PROLOGUE

If on a winter’s night a traveler like you finds shelter in one of the inns that line the trade roads of Tristia, sitting close to the fire, drinking what is quite likely watered-down ale, and doing your best to stay out of the way of the local bully-boys, you might chance to see a Greatcoat wander in. You’ll know him or her by the long leather coat of office, weathered to a deep brown and tempered by a hint of dark red or green or sometimes even blue.

He or she will do their best to blend in with the crowd. They’re good at it—in fact, if you look over there to your left, sitting alone in the shadows you’ll see a second Greatcoat. The one at the door will almost certainly walk over and sit with the first one.

If you sidle over (carefully, now) and listen in to their conversation, you’ll hear snatches of stories about the cases they once judged in the cities, towns, and hamlets throughout the countryside. They’ll talk about this Duke or that Lord and which crimes they perpetrated on their people this time.
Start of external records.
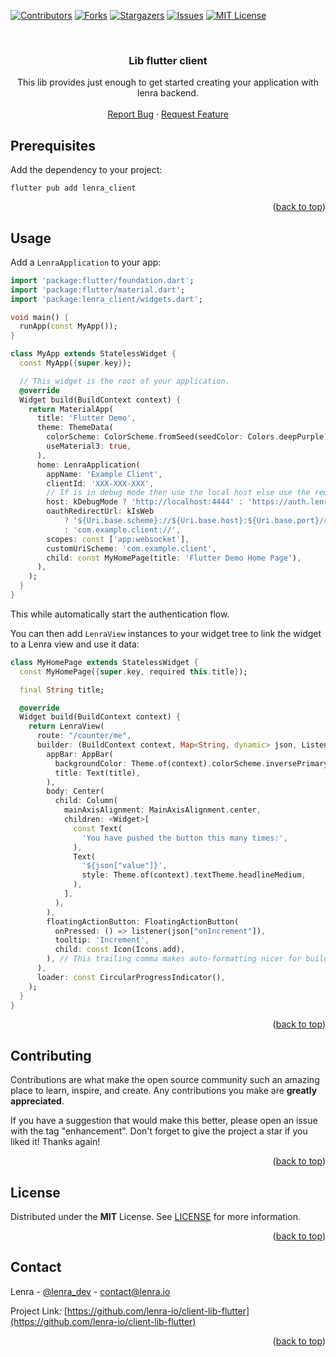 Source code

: <div id="top"></div>
<!--
*** This README was created with https://github.com/othneildrew/Best-README-Template
-->



<!-- PROJECT SHIELDS -->
[![Contributors][contributors-shield]][contributors-url]
[![Forks][forks-shield]][forks-url]
[![Stargazers][stars-shield]][stars-url]
[![Issues][issues-shield]][issues-url]
[![MIT License][license-shield]][license-url]



<!-- PROJECT LOGO -->
<br />
<div align="center">

<h3 align="center">Lib flutter client</h3>

  <p align="center">
    This lib provides just enough to get started creating your application with lenra backend.
    <br />
    <br />
    <a href="https://github.com/lenra-io/client-lib-flutter/issues">Report Bug</a>
    ·
    <a href="https://github.com/lenra-io/client-lib-flutter/issues">Request Feature</a>
  </p>
</div>




<!-- GETTING STARTED -->

## Prerequisites

Add the dependency to your project:

```console
flutter pub add lenra_client
```

<p align="right">(<a href="#top">back to top</a>)</p>


<!-- USAGE EXAMPLES -->
## Usage

Add a `LenraApplication` to your app:

```dart
import 'package:flutter/foundation.dart';
import 'package:flutter/material.dart';
import 'package:lenra_client/widgets.dart';

void main() {
  runApp(const MyApp());
}

class MyApp extends StatelessWidget {
  const MyApp({super.key});

  // This widget is the root of your application.
  @override
  Widget build(BuildContext context) {
    return MaterialApp(
      title: 'Flutter Demo',
      theme: ThemeData(
        colorScheme: ColorScheme.fromSeed(seedColor: Colors.deepPurple),
        useMaterial3: true,
      ),
      home: LenraApplication(
        appName: 'Example Client',
        clientId: 'XXX-XXX-XXX',
        // If is in debug mode then use the local host else use the remote host
        host: kDebugMode ? 'http://localhost:4444' : 'https://auth.lenra.io',
        oauthRedirectUrl: kIsWeb
            ? '${Uri.base.scheme}://${Uri.base.host}:${Uri.base.port}/redirect.html'
            : 'com.example.client://',
        scopes: const ['app:websocket'],
        customUriScheme: 'com.example.client',
        child: const MyHomePage(title: 'Flutter Demo Home Page'),
      ),
    );
  }
}
```

This while automatically start the authentication flow.

You can then add `LenraView` instances to your widget tree to link the widget to a Lenra view and use it data:

```dart
class MyHomePage extends StatelessWidget {
  const MyHomePage({super.key, required this.title});

  final String title;

  @override
  Widget build(BuildContext context) {
    return LenraView(
      route: "/counter/me",
      builder: (BuildContext context, Map<String, dynamic> json, ListenerCall listener) => Scaffold(
        appBar: AppBar(
          backgroundColor: Theme.of(context).colorScheme.inversePrimary,
          title: Text(title),
        ),
        body: Center(
          child: Column(
            mainAxisAlignment: MainAxisAlignment.center,
            children: <Widget>[
              const Text(
                'You have pushed the button this many times:',
              ),
              Text(
                '${json["value"]}',
                style: Theme.of(context).textTheme.headlineMedium,
              ),
            ],
          ),
        ),
        floatingActionButton: FloatingActionButton(
          onPressed: () => listener(json["onIncrement"]),
          tooltip: 'Increment',
          child: const Icon(Icons.add),
        ), // This trailing comma makes auto-formatting nicer for build methods.
      ),
      loader: const CircularProgressIndicator(),
    );
  }
}
```

<p align="right">(<a href="#top">back to top</a>)</p>


<!-- CONTRIBUTING -->
## Contributing

Contributions are what make the open source community such an amazing place to learn, inspire, and create. Any contributions you make are **greatly appreciated**.

If you have a suggestion that would make this better, please open an issue with the tag "enhancement".
Don't forget to give the project a star if you liked it! Thanks again!

<p align="right">(<a href="#top">back to top</a>)</p>



<!-- LICENSE -->
## License

Distributed under the **MIT** License. See [LICENSE](./LICENSE) for more information.

<p align="right">(<a href="#top">back to top</a>)</p>



<!-- CONTACT -->
## Contact

Lenra - [@lenra_dev](https://twitter.com/lenra_dev) - contact@lenra.io

Project Link: [https://github.com/lenra-io/client-lib-flutter](https://github.com/lenra-io/client-lib-flutter)

<p align="right">(<a href="#top">back to top</a>)</p>


<!-- MARKDOWN LINKS & IMAGES -->
<!-- https://www.markdownguide.org/basic-syntax/#reference-style-links -->
[contributors-shield]: https://img.shields.io/github/contributors/lenra-io/client-lib-flutter.svg?style=for-the-badge
[contributors-url]: https://github.com/lenra-io/client-lib-flutter/graphs/contributors
[forks-shield]: https://img.shields.io/github/forks/lenra-io/client-lib-flutter.svg?style=for-the-badge
[forks-url]: https://github.com/lenra-io/client-lib-flutter/network/members
[stars-shield]: https://img.shields.io/github/stars/lenra-io/client-lib-flutter.svg?style=for-the-badge
[stars-url]: https://github.com/lenra-io/client-lib-flutter/stargazers
[issues-shield]: https://img.shields.io/github/issues/lenra-io/client-lib-flutter.svg?style=for-the-badge
[issues-url]: https://github.com/lenra-io/client-lib-flutter/issues
[license-shield]: https://img.shields.io/github/license/lenra-io/client-lib-flutter.svg?style=for-the-badge
[license-url]: https://github.com/lenra-io/client-lib-flutter/blob/master/LICENSE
You’ll learn the details of how each case was decided and whether the Greatcoat had to fight a duel in order to get the verdict upheld.
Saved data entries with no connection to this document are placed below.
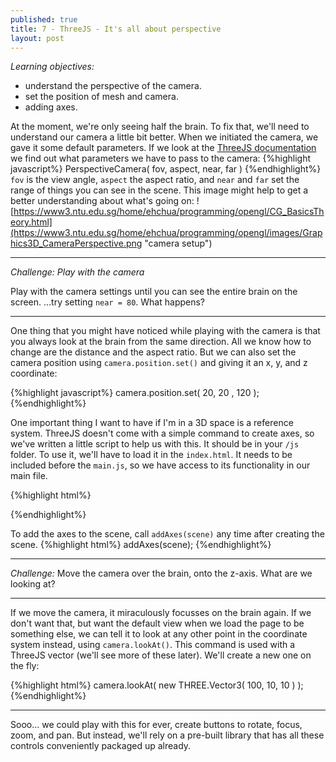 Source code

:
 ```yaml
---
published: true
title: 7 - ThreeJS - It's all about perspective
layout: post
---
```


_Learning objectives:_

* understand the perspective of the camera.
* set the position of mesh and camera.
* adding axes.

At the moment, we're only seeing half the brain. To fix that, we'll need to understand our camera a little bit better. 
When we initiated the camera, we gave it some default parameters. If we look at the [ThreeJS documentation](http://threejs.org/docs/api/cameras/PerspectiveCamera.html) we find out what parameters we have to pass to the camera:
{%highlight javascript%}
PerspectiveCamera( fov, aspect, near, far )
{%endhighlight%}
`fov` is the view angle, `aspect` the aspect ratio, and `near` and `far` set the range of things you can see in the scene. This image might help to get a better understanding about what's going on:
![https://www3.ntu.edu.sg/home/ehchua/programming/opengl/CG_BasicsTheory.html](https://www3.ntu.edu.sg/home/ehchua/programming/opengl/images/Graphics3D_CameraPerspective.png "camera setup")
___

_Challenge: Play with the camera_

Play with the camera settings until you can see the entire brain on the screen. 
...try setting `near = 80`. What happens?

___ 

One thing that you might have noticed while playing with the camera is that you always look at the brain from the same direction. All we know how to change are the distance and the aspect ratio. But we can also set the camera position using `camera.position.set()` and giving it an x, y, and z coordinate:

{%highlight javascript%}
camera.position.set( 20, 20 , 120 );
{%endhighlight%}

One important thing I want to have if I'm in a 3D space is a reference system. ThreeJS doesn't come with a simple command to create axes, so we've written a little script to help us with this. It should be in your `/js` folder. To use it, we'll have to load it in the `index.html`. It needs to be included before the `main.js`, so we have access to its functionality in our main file.   

{%highlight html%}
<script src="js/three.min.js"></script>
<script src="js/STLLoader.js"></script>
<script src="js/makeAxes.js"></script> <!--  this one -->
<script src="js/main.js"></script>
{%endhighlight%}

To add the axes to the scene, call `addAxes(scene)` any time after creating the scene. 
{%highlight html%}
addAxes(scene);
{%endhighlight%}

___

_Challenge:_
Move the camera over the brain, onto the z-axis. What are we looking at?

___

If we move the camera, it miraculously focusses on the brain again. If we don't want that, but want the default view when we load the page to be something else, we can tell it to look at any other point in the coordinate system instead, using `camera.lookAt()`. This command is used with a ThreeJS vector (we'll see more of these later). We'll create a new one on the fly:

{%highlight html%}
camera.lookAt( new THREE.Vector3( 100, 10, 10 ) );
{%endhighlight%}

___

Sooo... we could play with this for ever, create buttons to rotate, focus, zoom, and pan. But instead, we'll rely on a pre-built library that has all these controls conveniently packaged up already.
Watch these two long enough and you’ll begin to notice the way that they check out the room every so often. They’ll be gauging the other patrons, looking for potential trouble. Look closer at those coats and you’ll see a faint pattern in the leather: that’ll be the bone plates sewn into the lining, hard enough to withstand arrow, blade, or bolt, and yet the coat itself moves as naturally as the one you yourself might be wearing. If you ever got the chance to reach inside, you’d find hidden pockets—some say a hundred of them—all filled with tricks and traps and esoteric pills and powders designed to give them an edge, whether fighting a single man or a mob. And while the swords hidden beneath the coats aren’t fancy, you’d find them well oiled, well honed, and more than pointy enough to do the job.

Legend has it the Greatcoats began as duelists and assassins-for-hire, until some benevolent King or Queen brought them under the command of the monarchy to ensure that ancient laws were preserved in each of the nine duchies of Tristia. The Dukes, quite naturally, responded to this unwanted intrusion by devising the most painful deaths they could imagine for any Greatcoats their Knights defeated in combat. But for every Greatcoat killed, another would rise up to take the mantle and continue the job, going around the country annoying the nobility by enforcing laws that the nobility found inconvenient. That was until just over a hundred years ago, when a group of the wealthier (and more determined) Dukes hired the Dashini—an order of assassins who never failed to spread corruption, even in a place already as corrupt as Tristia—to provide them with a more enduring means of discouraging dissent. They called it the Greatcoat’s Lament.

I will not bore you with the details, gentle traveler, for they are unfit for conversation between folk of good breeding. Suffice it to say, after the Dashini finished giving the Lament to the last Greatcoat they’d managed to catch, no more came forward to take up the mantle . . . at least, not for nearly a century, not until an overly idealistic young king named Paelis and a foolhardy commoner named Falcio decided to push back against the tide of history and recreate the Greatcoats.

But that’s all done with now. King Paelis is dead and the Greatcoats have been disbanded these last five years or more. The two you are watching risk death and worse any time they attempt to fulfill their traditional duties. So instead they will simply finish up their drinks, pay their tab, and wander off into the night. Perhaps you’ll catch a glimpse of their smiles as they reassure each other that the Greatcoat’s Lament is just one of those stories told by travelers in front of a warm fire on a cold night; that even if it had once existed, no one alive today would have the faintest idea of how to inflict it. But they—and you—would be wrong. For you see, I have it on extremely good authority that the Greatcoat’s Lament is very real, and that it is even more painful and terrible than even the most horrifying stories made out. I would tell you more, but unfortunately, the “good authority” I mentioned is me.

My name is Falcio val Mond, one of the last of the King’s Greatcoats, and if you listen very carefully you might still be able to hear me screaming.